• Sockeye returns continue to improve as Kenai dipnet fishery opens
By Sean Pearson
While all fishing for kings on the Kenai River is officially over, that doesn’t mean your summer angling adventures are finished. Reports trickling in from the Kenai indicate sockeyes have finally returned to the river, and counts are looking pretty good.
The Kasilof, lower rivers of the Peninsula and the offshore fishery north of Bluff Point are also closed to kings, so keep your hands off.
Any king salmon caught accidently must not even be brought to the surface before being immediately released. Yes, even catch and release is illegal at this point.
But take heed. Anglers have reported promising results downstream from the outlet of Skilak Lake, as well as the middle and lower Kenai, with a few 10-pound sockeyes pulled from the river this weekend. Fishing is reportedly improving, with bigger fish showing up in the late runs.
Offshore fishing at Anchor Point and Deep Creek is also reportedly producing some decent halibut. Many 50-plus pounders have been found between 220 and 350 feet, and most anglers are catching their limit.
Halibut anglers in Homer continue to fall just short of Pam Seward’s 219.6-pound leader in the Homer Jackpot Halibut Derby. Rumors of a released 300-pound flatfish have also been swimming around.
The Kenai River dipnet fishery is underway until one minute before midnight on Tuesday, July 31. The personal-use sockeye dipnet fishery will be open 24 hours a day, as opposed to usual hours of 6 a.m. to 11 p.m., following Fish and Game’s projections that the Kenai’s late-run sockeye numbers exceed 2.3 million.
In a press release, the department said the escapement goal of 700,000 to 1.4 million reds will be met.
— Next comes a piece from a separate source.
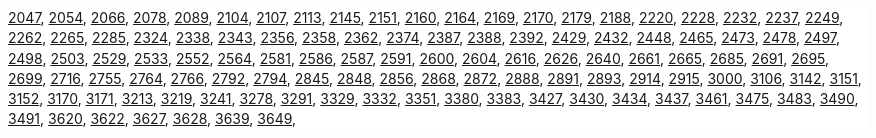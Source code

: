 [2047](2047-find-a-peak-element-ii.md), [2054](2054-the-number-of-the-smallest-unoccupied-chair.md), [2066](2066-add-minimum-number-of-rungs.md), [2078](2078-maximum-compatibility-score-sum.md), [2089](2089-maximum-matrix-sum.md), [2104](2104-operations-on-tree.md), [2107](2107-find-unique-binary-string.md), [2113](2113-find-the-kth-largest-integer-in-the-array.md), [2145](2145-grid-game.md), [2151](2151-the-time-when-the-network-becomes-idle.md), [2160](2160-minimum-operations-to-make-a-uni-value-grid.md), [2164](2164-two-best-non-overlapping-events.md), [2169](2169-simple-bank-system.md), [2170](2170-count-number-of-maximum-bitwise-or-subsets.md), [2179](2179-most-beautiful-item-for-each-query.md), [2188](2188-minimized-maximum-of-products-distributed-to-any-store.md), [2220](2220-find-all-possible-recipes-from-given-supplies.md), [2228](2228-watering-plants-ii.md), [2232](2232-adding-spaces-to-a-string.md), [2237](2237-longest-palindrome-by-concatenating-two-letter-words.md), [2249](2249-count-the-hidden-sequences.md), [2262](2262-solving-questions-with-brainpower.md), [2265](2265-partition-array-according-to-given-pivot.md), [2285](2285-design-bitset.md), [2324](2324-find-triangular-sum-of-an-array.md), [2338](2338-minimum-consecutive-cards-to-pick-up.md), [2343](2343-count-unguarded-cells-in-the-grid.md), [2356](2356-largest-combination-with-bitwise-and-greater-than-zero.md), [2358](2358-number-of-ways-to-split-array.md), [2362](2362-minimum-rounds-to-complete-all-tasks.md), [2374](2374-steps-to-make-array-non-decreasing.md), [2387](2387-partition-array-such-that-maximum-difference-is-k.md), [2388](2388-replace-elements-in-an-array.md), [2392](2392-successful-pairs-of-spells-and-potions.md), [2429](2429-design-a-food-rating-system.md), [2432](2432-number-of-zero-filled-subarrays.md), [2448](2448-count-number-of-bad-pairs.md), [2465](2465-shifting-letters-ii.md), [2473](2473-max-sum-of-a-pair-with-equal-sum-of-digits.md), [2478](2478-longest-nice-subarray.md), [2497](2497-maximum-matching-of-players-with-trainers.md), [2498](2498-smallest-subarrays-with-maximum-bitwise-or.md), [2503](2503-longest-subarray-with-maximum-bitwise-and.md), [2529](2529-range-product-queries-of-powers.md), [2533](2533-bitwise-xor-of-all-pairings.md), [2552](2552-maximum-sum-of-distinct-subarrays-with-length-k.md), [2564](2564-most-profitable-path-in-a-tree.md), [2581](2581-divide-players-into-teams-of-equal-skill.md), [2586](2586-longest-square-streak-in-an-array.md), [2587](2587-design-memory-allocator.md), [2591](2591-frog-jump-ii.md), [2600](2600-maximum-tastiness-of-candy-basket.md), [2604](2604-minimum-operations-to-make-array-equal-ii.md), [2616](2616-maximal-score-after-applying-k-operations.md), [2626](2626-count-the-number-of-good-subarrays.md), [2640](2640-maximum-number-of-integers-to-choose-from-a-range-i.md), [2661](2661-smallest-missing-non-negative-integer-after-operations.md), [2665](2665-minimum-time-to-repair-cars.md), [2685](2685-first-completely-painted-row-or-column.md), [2691](2691-count-vowel-strings-in-ranges.md), [2695](2695-find-score-of-an-array-after-marking-all-elements.md), [2699](2699-count-the-number-of-fair-pairs.md), [2716](2716-prime-subtraction-operation.md), [2755](2755-extra-characters-in-a-string.md), [2764](2764-maximum-number-of-fish-in-a-grid.md), [2766](2766-find-the-prefix-common-array-of-two-arrays.md), [2792](2792-neighboring-bitwise-xor.md), [2794](2794-maximum-number-of-moves-in-a-grid.md), [2845](2845-find-the-value-of-the-partition.md), [2848](2848-special-permutations.md), [2856](2856-count-complete-subarrays-in-an-array.md), [2868](2868-continuous-subarrays.md), [2872](2872-largest-element-in-an-array-after-merge-operations.md), [2888](2888-minimum-index-of-a-valid-split.md), [2891](2891-maximum-beauty-of-an-array-after-applying-operation.md), [2893](2893-visit-array-positions-to-maximize-score.md), [2914](2914-find-the-safest-path-in-a-grid.md), [2915](2915-count-of-interesting-subarrays.md), [3000](3000-minimum-absolute-difference-between-elements-with-constraint.md), [3106](3106-length-of-the-longest-subsequence-that-sums-to-target.md), [3142](3142-longest-unequal-adjacent-groups-subsequence-ii.md), [3151](3151-minimum-processing-time.md), [3152](3152-maximum-value-of-an-ordered-triplet-ii.md), [3170](3170-find-indices-with-index-and-value-difference-ii.md), [3171](3171-minimum-equal-sum-of-two-arrays-after-replacing-zeros.md), [3213](3213-count-subarrays-where-max-element-appears-at-least-k-times.md), [3219](3219-make-lexicographically-smallest-array-by-swapping-elements.md), [3241](3241-divide-array-into-arrays-with-max-difference.md), [3278](3278-find-the-number-of-ways-to-place-people-i.md), [3291](3291-find-if-array-can-be-sorted.md), [3329](3329-find-the-length-of-the-longest-common-prefix.md), [3332](3332-minimum-operations-to-exceed-threshold-value-ii.md), [3351](3351-maximize-happiness-of-selected-children.md), [3380](3380-shortest-subarray-with-or-at-least-k-ii.md), [3383](3383-taking-maximum-energy-from-the-mystic-dungeon.md), [3427](3427-special-array-ii.md), [3430](3430-count-days-without-meetings.md), [3434](3434-find-the-number-of-distinct-colors-among-the-balls.md), [3437](3437-maximum-total-damage-with-spell-casting.md), [3461](3461-find-the-minimum-area-to-cover-all-ones-i.md), [3475](3475-minimum-operations-to-make-binary-array-elements-equal-to-one-i.md), [3483](3483-alternating-groups-ii.md), [3490](3490-find-the-maximum-length-of-valid-subsequence-i.md), [3491](3491-find-the-maximum-length-of-valid-subsequence-ii.md), [3620](3620-maximum-number-of-distinct-elements-after-operations.md), [3622](3622-maximum-frequency-of-an-element-after-performing-operations-i.md), [3627](3627-find-minimum-time-to-reach-last-room-i.md), [3628](3628-find-minimum-time-to-reach-last-room-ii.md), [3639](3639-zero-array-transformation-i.md), [3649](3649-minimum-time-to-break-locks-i.md),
On Friday, Gov. Sean Parnell announced he is establishing a team of top researchers and scientists to look at why decent king salmon returns continue to evade Alaska rivers again this summer.
Setnetters on the Kenai Peninsula have been prevented from casting their nets for fish. Some 200 of them protested the river closures last Friday in Kenai.
Many suggested the state’s management of Cook Inlet Fisheries is to blame, though experts say the decline in kings likely has to do with changes in the ocean’s environment.
Always be sure to check the ADF&G website for the latest regulations, restrictions and emergency orders before heading out to fish.